### Material for this task
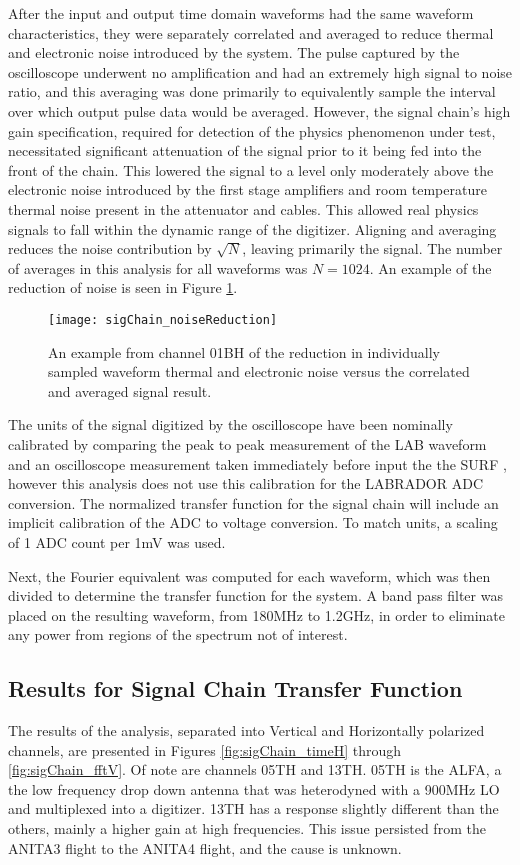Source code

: 		After the input and output time domain waveforms had the same waveform characteristics, they were separately correlated and averaged to reduce thermal and electronic noise introduced by the system.  The pulse captured by the oscilloscope underwent no amplification and had an extremely high signal to noise ratio, and this averaging was done primarily to equivalently sample the interval over which output pulse data would be averaged.  However, the signal chain's high gain specification, required for detection of the physics phenomenon under test, necessitated significant attenuation of the signal prior to it being fed into the front of the chain.  This lowered the signal to a level only moderately above the electronic noise introduced by the first stage amplifiers and room temperature thermal noise present in the attenuator and cables.  This allowed real physics signals to fall within the dynamic range of the digitizer.  Aligning and averaging reduces the noise contribution by $\sqrt{N}$, leaving primarily the signal.  The number of averages in this analysis for all waveforms was $N=1024$.  An example of the reduction of noise is seen in Figure \ref{fig:sigChain_noiseReduction}.
		
\begin{figure}
\centering
	\texttt{[image: sigChain\_noiseReduction]}
	\caption{An example from channel 01BH of the reduction in individually sampled waveform thermal and electronic noise versus the correlated and averaged signal result.}
\label{fig:sigChain_noiseReduction}
\end{figure}	
		
		The units of the signal digitized by the oscilloscope have been nominally calibrated by comparing the peak to peak measurement of the LAB waveform and an oscilloscope measurement taken immediately before input the the SURF , however this analysis does not use this calibration for the LABRADOR ADC conversion.  The normalized transfer function for the signal chain will include an implicit calibration of the ADC to voltage conversion.  To match units, a scaling of 1 ADC count per 1mV was used.
		
		Next, the Fourier equivalent was computed for each waveform, which was then divided to determine the transfer function for the system.  A band pass filter was placed on the resulting waveform, from 180MHz to 1.2GHz, in order to eliminate any power from regions of the spectrum not of interest.
		
		

	
	\subsection{Results for Signal Chain Transfer Function}
		The results of the analysis, separated into Vertical and Horizontally polarized channels, are presented in Figures \ref{fig:sigChain_timeH} through \ref{fig:sigChain_fftV}.  Of note are channels 05TH and 13TH.  05TH is the ALFA, a the low frequency drop down antenna that was heterodyned with a 900MHz LO and multiplexed into a digitizer.  13TH has a response slightly different than the others, mainly a higher gain at high frequencies.  This issue persisted from the ANITA3 flight to the ANITA4 flight, and the cause is unknown.
		
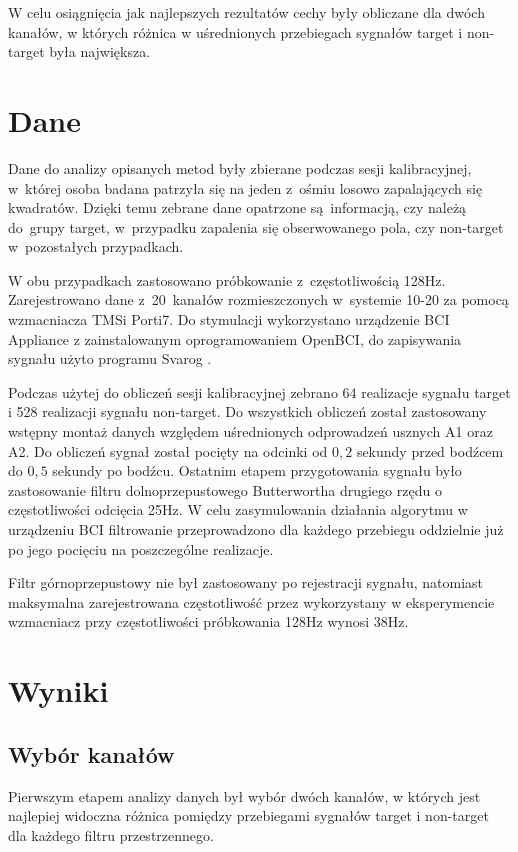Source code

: \documentclass[licencjacka,openright]{pracamgr}
\begin{document}
W celu osiągnięcia jak najlepszych rezultatów cechy były obliczane dla dwóch kanałów, w których różnica w uśrednionych przebiegach sygnałów target i non-target była największa.

\chapter{Dane}
Dane do analizy opisanych metod były zbierane podczas sesji kalibracyjnej, w~której osoba badana patrzyła się na jeden z~ośmiu losowo zapalających się kwadratów. Dzięki temu zebrane dane opatrzone są~informacją, czy należą do~grupy target, w~przypadku zapalenia się obserwowanego pola, czy non-target w~pozostałych przypadkach.

W obu przypadkach zastosowano próbkowanie z~częstotliwością 128Hz. Zarejestrowano dane z~20~kanałów rozmieszczonych w~systemie 10-20 za pomocą wzmacniacza TMSi Porti7. Do stymulacji wykorzystano urządzenie BCI Appliance z zainstalowanym oprogramowaniem OpenBCI, do zapisywania sygnału użyto programu Svarog \citep{obci}.

Podczas użytej do obliczeń sesji kalibracyjnej zebrano 64 realizacje sygnału target i 528 realizacji sygnału non-target. Do wszystkich obliczeń został zastosowany wstępny montaż danych względem uśrednionych odprowadzeń usznych A1 oraz A2. Do obliczeń sygnał został pocięty na odcinki od $0{,}2$ sekundy przed bodźcem do $0{,}5$ sekundy po bodźcu. Ostatnim etapem przygotowania sygnału było zastosowanie filtru dolnoprzepustowego Butterwortha drugiego rzędu o częstotliwości odcięcia 25Hz. W celu zasymulowania działania algorytmu w urządzeniu BCI filtrowanie przeprowadzono dla każdego przebiegu oddzielnie już po jego pocięciu na poszczególne realizacje.

Filtr górnoprzepustowy nie był zastosowany po rejestracji sygnału, natomiast maksymalna zarejestrowana częstotliwość przez wykorzystany w eksperymencie wzmacniacz przy częstotliwości próbkowania 128Hz wynosi 38Hz.

\chapter{Wyniki}
\label{wyniki}

\section{Wybór kanałów}
\label{sygnaly}

Pierwszym etapem analizy danych był wybór dwóch kanałów, w których jest najlepiej widoczna różnica pomiędzy przebiegami sygnałów target i non-target dla każdego filtru przestrzennego. 
\end{document}
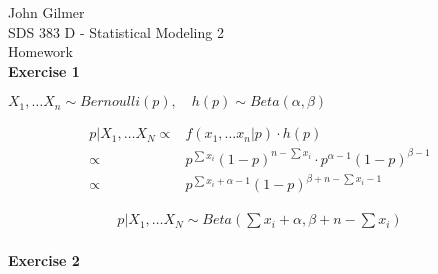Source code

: \documentclass[11pt]{article}
\begin{document}
    \noindent John Gilmer \\
    \noindent SDS 383 D - Statistical Modeling 2 \\
    \noindent Homework \\

    \textbf{Exercise 1}

    \(X_1, \dots X_n \sim Bernoulli(p), \quad h(p) \sim Beta(\alpha, \beta)\)

    \begin{align*}
        p | X_1, \dots X_N \propto& f(x_1, \dots x_n |p) \cdot h(p) \\
        \propto&  p^{\sum x_i} (1 - p)^{n- \sum x_i} \cdot p^{\alpha - 1} (1 - p) ^{\beta - 1} \\
        \propto&  p^{\sum x_i + \alpha - 1} (1 - p)^{\beta + n - \sum x_i - 1}
    \end{align*}

    \begin{align*}
      p | X_1, \dots X_N \sim Beta(\sum x_i + \alpha, \beta + n - \sum x_i)
    \end{align*}
    \\

    \textbf{Exercise 2}
\end{document}
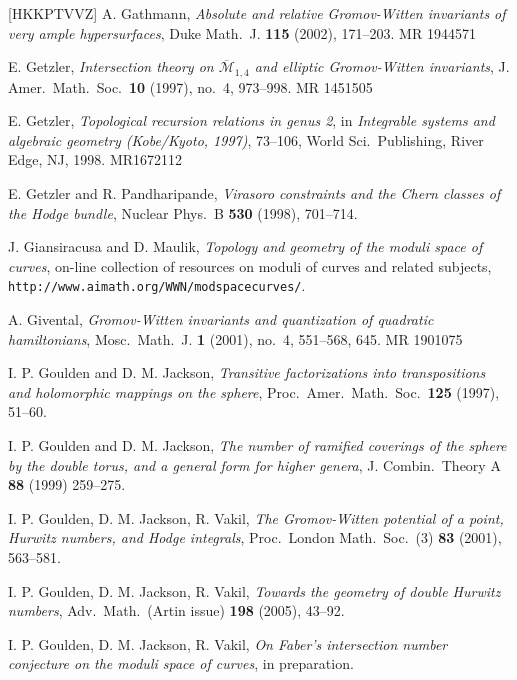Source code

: \documentclass[12pt,letterpaper]{amsart}
\newcommand{\cm}{{\mathcal{M}}}
\newcommand{\cmbar}{\overline{\cm}}
\newcommand{\cited}{}
\newcommand{\lremind}[1]{{\bf[label:  #1]}}
\renewcommand{\lremind}[1]{{}}
\begin{document}
\begin{thebibliography}{[HKKPTVVZ]}
 A. Gathmann, {\em Absolute and relative
    Gromov-Witten invariants of very ample hypersurfaces}, Duke Math.\
  J. {\bf 115} (2002), 171--203.  MR 1944571 \cited

  E. Getzler, {\em Intersection theory on
$\cmbar_{1,4}$ and elliptic Gromov-Witten invariants}, J. Amer.\ Math.\
Soc.\ {\bf 10} (1997), no.\ 4, 973--998.  MR 1451505 \cited

 E. Getzler, {\em Topological recursion relations in 
genus 2}, in {\em Integrable systems and algebraic geometry (Kobe/Kyoto, 1997)},
73--106, World Sci.\ Publishing, River Edge, NJ, 1998.    MR1672112
\cited

 E. Getzler and R. Pandharipande,
{\em Virasoro constraints and the Chern classes of the Hodge bundle},
Nuclear Phys.\ B {\bf 530} (1998), 701--714.  
\cited

 J. Giansiracusa and D. Maulik, {\em Topology and
    geometry of the moduli space of curves}, on-line collection of
  resources on moduli of curves and related subjects,
  \verb+http://www.aimath.org/WWN/modspacecurves/+.

 A. Givental, {\em Gromov-Witten invariants and 
quantization of quadratic hamiltonians}, Mosc.\ Math.\ J. {\bf 1} (2001), no.\ 4,
551--568, 645.  MR 1901075
\lremind{math.AG/0108100}

 I. P. Goulden and D. M. Jackson, 
{\em Transitive factorizations into transpositions and holomorphic
mappings on the sphere},
Proc.\  Amer.\  Math.\  Soc.\
{\bf 125} (1997), 51--60.
\cited

I. P. Goulden and D. M. Jackson, {\em The
number of ramified coverings of the sphere by the double
torus, and a general form for higher genera}, J. Combin.\ Theory
A {\bf 88} (1999) 259--275. \cited

\bibitem[GJV1]{gjv1} I. P. Goulden, D. M. Jackson, R. Vakil,
{\em The Gromov-Witten potential of a point, Hurwitz numbers, and Hodge
integrals}, Proc.\ London Math.\ Soc.\ (3) {\bf 83} (2001), 563--581. \cited

\bibitem[GJV2]{double} I. P. Goulden, D. M. Jackson, R. Vakil,
{\em Towards the geometry of double Hurwitz numbers}, 
Adv.\ Math.\ (Artin issue) {\bf 198} (2005), 43--92. \cited

\bibitem[GJV3]{gjv} I. P. Goulden, D. M. Jackson, R. Vakil,
{\em On Faber's intersection number conjecture on the moduli space
of curves}, in preparation. \cited


\end{thebibliography}
\end{document}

### Problem requirements
No line before the one containing "resources on moduli" should be copied; restate that line and all the rest through the end of the data above word for word.

### Your solution
  resources on moduli of curves and related subjects,
  \verb+http://www.aimath.org/WWN/modspacecurves/+.

 A. Givental, {\em Gromov-Witten invariants and 
quantization of quadratic hamiltonians}, Mosc.\ Math.\ J. {\bf 1} (2001), no.\ 4,
551--568, 645.  MR 1901075
\lremind{math.AG/0108100}

 I. P. Goulden and D. M. Jackson, 
{\em Transitive factorizations into transpositions and holomorphic
mappings on the sphere},
Proc.\  Amer.\  Math.\  Soc.\
{\bf 125} (1997), 51--60.
\cited

I. P. Goulden and D. M. Jackson, {\em The
number of ramified coverings of the sphere by the double
torus, and a general form for higher genera}, J. Combin.\ Theory
A {\bf 88} (1999) 259--275. \cited

\bibitem[GJV1]{gjv1} I. P. Goulden, D. M. Jackson, R. Vakil,
{\em The Gromov-Witten potential of a point, Hurwitz numbers, and Hodge
integrals}, Proc.\ London Math.\ Soc.\ (3) {\bf 83} (2001), 563--581. \cited

\bibitem[GJV2]{double} I. P. Goulden, D. M. Jackson, R. Vakil,
{\em Towards the geometry of double Hurwitz numbers}, 
Adv.\ Math.\ (Artin issue) {\bf 198} (2005), 43--92. \cited

\bibitem[GJV3]{gjv} I. P. Goulden, D. M. Jackson, R. Vakil,
{\em On Faber's intersection number conjecture on the moduli space
of curves}, in preparation. \cited


\end{thebibliography}
\end{document}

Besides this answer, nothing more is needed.